◆ DATASET CONTENT:
◆ ◆ ◆ ◆ ◆ ◆ ◆

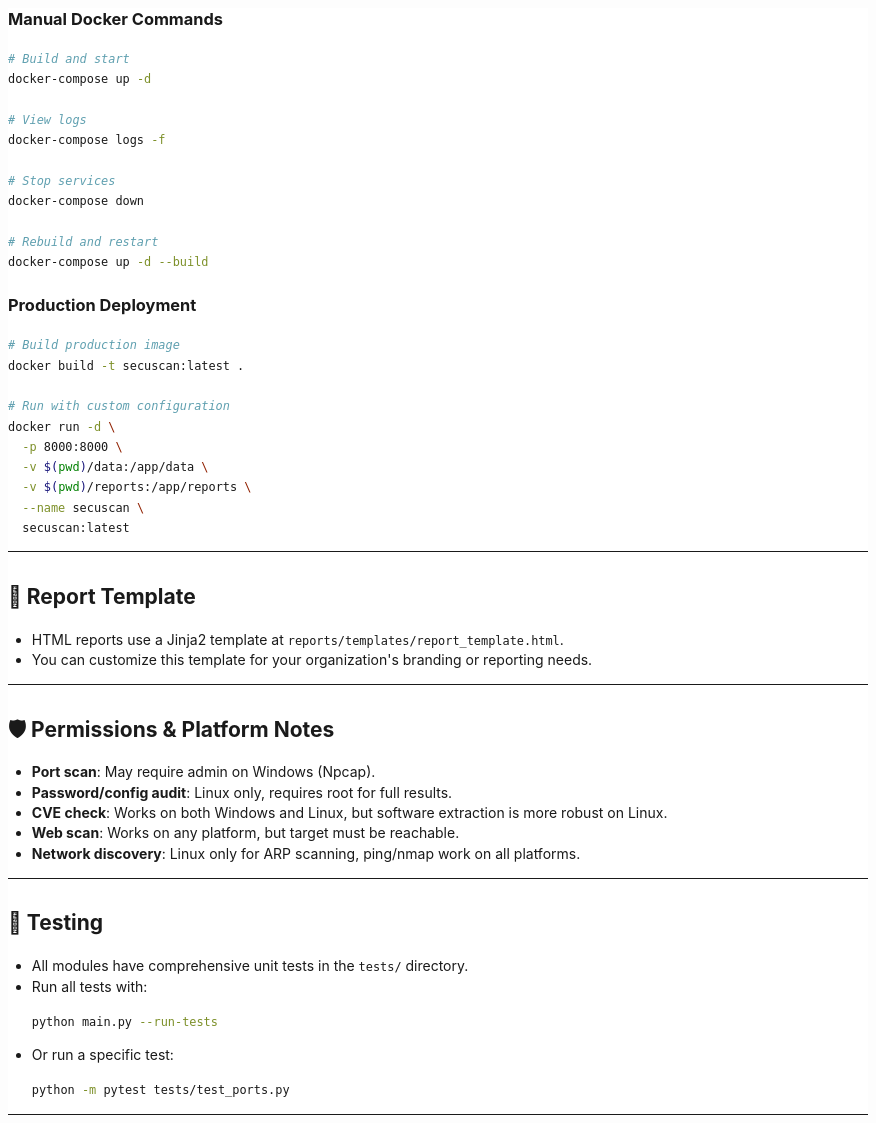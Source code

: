 ### **Manual Docker Commands**
```sh
# Build and start
docker-compose up -d

# View logs
docker-compose logs -f

# Stop services
docker-compose down

# Rebuild and restart
docker-compose up -d --build
```

### **Production Deployment**
```sh
# Build production image
docker build -t secuscan:latest .

# Run with custom configuration
docker run -d \
  -p 8000:8000 \
  -v $(pwd)/data:/app/data \
  -v $(pwd)/reports:/app/reports \
  --name secuscan \
  secuscan:latest
```

---

## 📝 Report Template

- HTML reports use a Jinja2 template at `reports/templates/report_template.html`.
- You can customize this template for your organization's branding or reporting needs.

---

## 🛡️ Permissions & Platform Notes

- **Port scan**: May require admin on Windows (Npcap).
- **Password/config audit**: Linux only, requires root for full results.
- **CVE check**: Works on both Windows and Linux, but software extraction is more robust on Linux.
- **Web scan**: Works on any platform, but target must be reachable.
- **Network discovery**: Linux only for ARP scanning, ping/nmap work on all platforms.

---

## 🧪 Testing

- All modules have comprehensive unit tests in the `tests/` directory.
- Run all tests with:
  ```sh
  python main.py --run-tests
  ```
- Or run a specific test:
  ```sh
  python -m pytest tests/test_ports.py
  ```

---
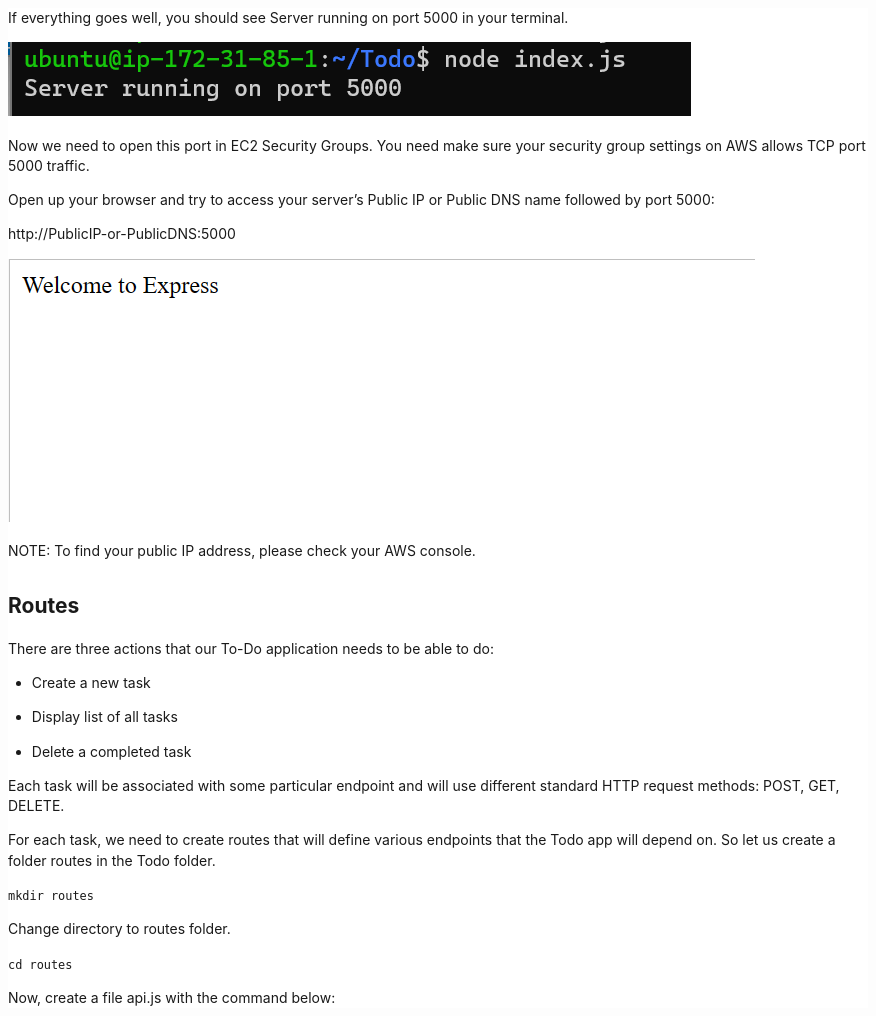 If everything goes well, you should see Server running on port 5000 in your terminal.

![Image](./Images/node_index.png)

Now we need to open this port in EC2 Security Groups. You need make sure your security group settings on AWS allows TCP port 5000 traffic.

Open up your browser and try to access your server’s Public IP or Public DNS name followed by port 5000:

http://PublicIP-or-PublicDNS:5000

![Image](./Images/wlcome_to_express.png)

NOTE: To find your public IP address, please check your AWS console.

## Routes
There are three actions that our To-Do application needs to be able to do:

- Create a new task

- Display list of all tasks

- Delete a completed task

Each task will be associated with some particular endpoint and will use different standard HTTP request methods: POST, GET, DELETE.

For each task, we need to create routes that will define various endpoints that the Todo app will depend on. So let us create a folder routes in the Todo folder.

`mkdir routes`

Change directory to routes folder.

`cd routes`

Now, create a file api.js with the command below:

◆ ◆ ◆ ◆ ◆ ◆ ◆

◆ YOUR INSTRUCTIONS:
Please write out all of the material above without changing a word, and omit any pictures.

◆ SOLUTION TO THIS TASK:
Source code

: ### **Manual Docker Commands**
```sh
# Build and start
docker-compose up -d

# View logs
docker-compose logs -f

# Stop services
docker-compose down

# Rebuild and restart
docker-compose up -d --build
```

### **Production Deployment**
```sh
# Build production image
docker build -t secuscan:latest .

# Run with custom configuration
docker run -d \
  -p 8000:8000 \
  -v $(pwd)/data:/app/data \
  -v $(pwd)/reports:/app/reports \
  --name secuscan \
  secuscan:latest
```

---

## 📝 Report Template

- HTML reports use a Jinja2 template at `reports/templates/report_template.html`.
- You can customize this template for your organization's branding or reporting needs.

---

## 🛡️ Permissions & Platform Notes

- **Port scan**: May require admin on Windows (Npcap).
- **Password/config audit**: Linux only, requires root for full results.
- **CVE check**: Works on both Windows and Linux, but software extraction is more robust on Linux.
- **Web scan**: Works on any platform, but target must be reachable.
- **Network discovery**: Linux only for ARP scanning, ping/nmap work on all platforms.

---

## 🧪 Testing

- All modules have comprehensive unit tests in the `tests/` directory.
- Run all tests with:
  ```sh
  python main.py --run-tests
  ```
- Or run a specific test:
  ```sh
  python -m pytest tests/test_ports.py
  ```

---
 If everything goes well, you should see Server running on port 5000 in your terminal.

![Image](./Images/node_index.png)

Now we need to open this port in EC2 Security Groups. You need make sure your security group settings on AWS allows TCP port 5000 traffic.

Open up your browser and try to access your server’s Public IP or Public DNS name followed by port 5000:

http://PublicIP-or-PublicDNS:5000

![Image](./Images/wlcome_to_express.png)

NOTE: To find your public IP address, please check your AWS console.

## Routes
There are three actions that our To-Do application needs to be able to do:

- Create a new task

- Display list of all tasks

- Delete a completed task

Each task will be associated with some particular endpoint and will use different standard HTTP request methods: POST, GET, DELETE.

For each task, we need to create routes that will define various endpoints that the Todo app will depend on. So let us create a folder routes in the Todo folder.

`mkdir routes`

Change directory to routes folder.

`cd routes`

Now, create a file api.js with the command below:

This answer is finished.